# Task instructions:
Each line from the one containing "<p><strong>[Download Now]</strong><br />" through the final line below must be reproduced exactly, and no others.

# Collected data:
•••••
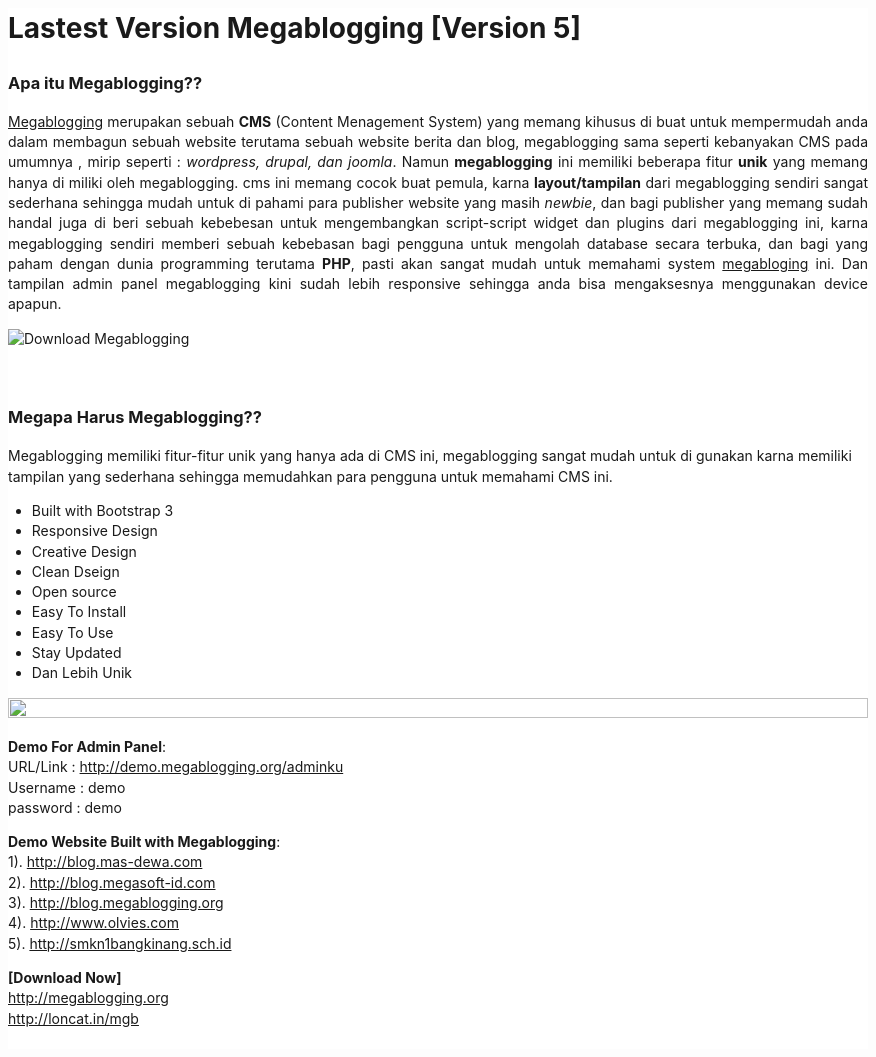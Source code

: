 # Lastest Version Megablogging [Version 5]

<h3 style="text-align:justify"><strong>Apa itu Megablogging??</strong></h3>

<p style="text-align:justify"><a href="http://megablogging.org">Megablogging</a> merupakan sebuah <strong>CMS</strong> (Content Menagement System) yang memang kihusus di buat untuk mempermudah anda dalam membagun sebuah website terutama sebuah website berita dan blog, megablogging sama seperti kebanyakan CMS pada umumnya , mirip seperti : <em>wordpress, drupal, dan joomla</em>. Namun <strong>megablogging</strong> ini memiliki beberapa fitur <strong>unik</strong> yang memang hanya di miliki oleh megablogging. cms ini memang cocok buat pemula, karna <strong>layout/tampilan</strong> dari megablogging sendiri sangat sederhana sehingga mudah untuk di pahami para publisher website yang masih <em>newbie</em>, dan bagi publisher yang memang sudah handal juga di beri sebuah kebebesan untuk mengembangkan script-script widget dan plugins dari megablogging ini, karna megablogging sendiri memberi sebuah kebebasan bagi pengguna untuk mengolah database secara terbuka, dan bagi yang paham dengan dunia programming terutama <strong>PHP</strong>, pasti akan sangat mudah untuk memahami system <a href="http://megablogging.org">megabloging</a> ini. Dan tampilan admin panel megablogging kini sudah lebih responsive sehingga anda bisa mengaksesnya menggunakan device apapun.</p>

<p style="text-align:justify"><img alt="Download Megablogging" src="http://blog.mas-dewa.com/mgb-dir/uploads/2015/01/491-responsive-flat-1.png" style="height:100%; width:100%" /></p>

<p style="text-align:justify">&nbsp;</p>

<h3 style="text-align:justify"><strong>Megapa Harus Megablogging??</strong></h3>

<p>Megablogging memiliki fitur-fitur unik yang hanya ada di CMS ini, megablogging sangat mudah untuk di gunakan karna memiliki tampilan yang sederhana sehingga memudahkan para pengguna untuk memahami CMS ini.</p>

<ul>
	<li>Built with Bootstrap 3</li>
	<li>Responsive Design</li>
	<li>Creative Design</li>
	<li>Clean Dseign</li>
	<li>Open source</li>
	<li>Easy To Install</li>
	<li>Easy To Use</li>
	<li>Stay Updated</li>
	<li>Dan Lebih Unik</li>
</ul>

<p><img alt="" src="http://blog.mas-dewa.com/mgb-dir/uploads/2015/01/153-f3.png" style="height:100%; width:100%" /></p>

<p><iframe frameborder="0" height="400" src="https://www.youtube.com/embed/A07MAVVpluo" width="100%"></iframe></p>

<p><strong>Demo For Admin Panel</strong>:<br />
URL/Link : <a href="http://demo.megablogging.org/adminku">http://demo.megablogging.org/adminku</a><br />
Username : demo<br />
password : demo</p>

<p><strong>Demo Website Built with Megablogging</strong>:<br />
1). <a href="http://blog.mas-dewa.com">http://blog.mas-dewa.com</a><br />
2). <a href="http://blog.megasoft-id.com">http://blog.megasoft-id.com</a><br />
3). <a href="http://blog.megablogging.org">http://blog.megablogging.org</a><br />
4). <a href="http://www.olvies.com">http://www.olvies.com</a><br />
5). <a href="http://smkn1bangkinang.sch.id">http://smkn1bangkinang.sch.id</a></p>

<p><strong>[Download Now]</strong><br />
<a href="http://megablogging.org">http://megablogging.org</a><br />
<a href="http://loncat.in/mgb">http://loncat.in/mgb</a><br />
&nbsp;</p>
•••••
# Solution for this problem:
<p><strong>[Download Now]</strong><br />
<a href="http://megablogging.org">http://megablogging.org</a><br />
<a href="http://loncat.in/mgb">http://loncat.in/mgb</a><br />
&nbsp;</p>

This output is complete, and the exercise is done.